Set down the records that follow exactly and completely.

Plain-text document sources:
[Start of section]

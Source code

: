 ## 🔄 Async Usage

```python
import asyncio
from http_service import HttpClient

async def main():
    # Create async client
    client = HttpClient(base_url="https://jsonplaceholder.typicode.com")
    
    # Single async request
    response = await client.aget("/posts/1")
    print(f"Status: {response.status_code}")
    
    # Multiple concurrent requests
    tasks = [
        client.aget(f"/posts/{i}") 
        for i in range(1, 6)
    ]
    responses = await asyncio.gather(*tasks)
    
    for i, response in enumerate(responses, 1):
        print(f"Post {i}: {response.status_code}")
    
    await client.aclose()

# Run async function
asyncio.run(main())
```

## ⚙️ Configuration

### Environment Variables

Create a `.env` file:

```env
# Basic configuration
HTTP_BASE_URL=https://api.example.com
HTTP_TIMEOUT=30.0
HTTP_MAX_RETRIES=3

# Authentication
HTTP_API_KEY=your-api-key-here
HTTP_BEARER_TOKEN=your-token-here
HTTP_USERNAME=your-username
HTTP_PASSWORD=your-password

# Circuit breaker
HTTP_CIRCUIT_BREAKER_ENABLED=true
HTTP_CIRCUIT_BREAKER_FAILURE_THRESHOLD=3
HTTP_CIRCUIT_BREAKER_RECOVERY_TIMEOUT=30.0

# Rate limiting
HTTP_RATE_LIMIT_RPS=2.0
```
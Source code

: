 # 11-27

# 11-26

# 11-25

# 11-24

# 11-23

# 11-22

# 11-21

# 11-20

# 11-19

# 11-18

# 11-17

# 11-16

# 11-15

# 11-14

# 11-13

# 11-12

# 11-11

[End of section]

RESPONSE AREA:
Source code

: ## 🔄 Async Usage

```python
import asyncio
from http_service import HttpClient

async def main():
    # Create async client
    client = HttpClient(base_url="https://jsonplaceholder.typicode.com")
    
    # Single async request
    response = await client.aget("/posts/1")
    print(f"Status: {response.status_code}")
    
    # Multiple concurrent requests
    tasks = [
        client.aget(f"/posts/{i}") 
        for i in range(1, 6)
    ]
    responses = await asyncio.gather(*tasks)
    
    for i, response in enumerate(responses, 1):
        print(f"Post {i}: {response.status_code}")
    
    await client.aclose()

# Run async function
asyncio.run(main())
```

## ⚙️ Configuration

### Environment Variables

Create a `.env` file:

```env
# Basic configuration
HTTP_BASE_URL=https://api.example.com
HTTP_TIMEOUT=30.0
HTTP_MAX_RETRIES=3

# Authentication
HTTP_API_KEY=your-api-key-here
HTTP_BEARER_TOKEN=your-token-here
HTTP_USERNAME=your-username
HTTP_PASSWORD=your-password

# Circuit breaker
HTTP_CIRCUIT_BREAKER_ENABLED=true
HTTP_CIRCUIT_BREAKER_FAILURE_THRESHOLD=3
HTTP_CIRCUIT_BREAKER_RECOVERY_TIMEOUT=30.0

# Rate limiting
HTTP_RATE_LIMIT_RPS=2.0
```
Source code

: # 11-27

# 11-26

# 11-25

# 11-24

# 11-23

# 11-22

# 11-21

# 11-20

# 11-19

# 11-18

# 11-17

# 11-16

# 11-15

# 11-14

# 11-13

# 11-12

# 11-11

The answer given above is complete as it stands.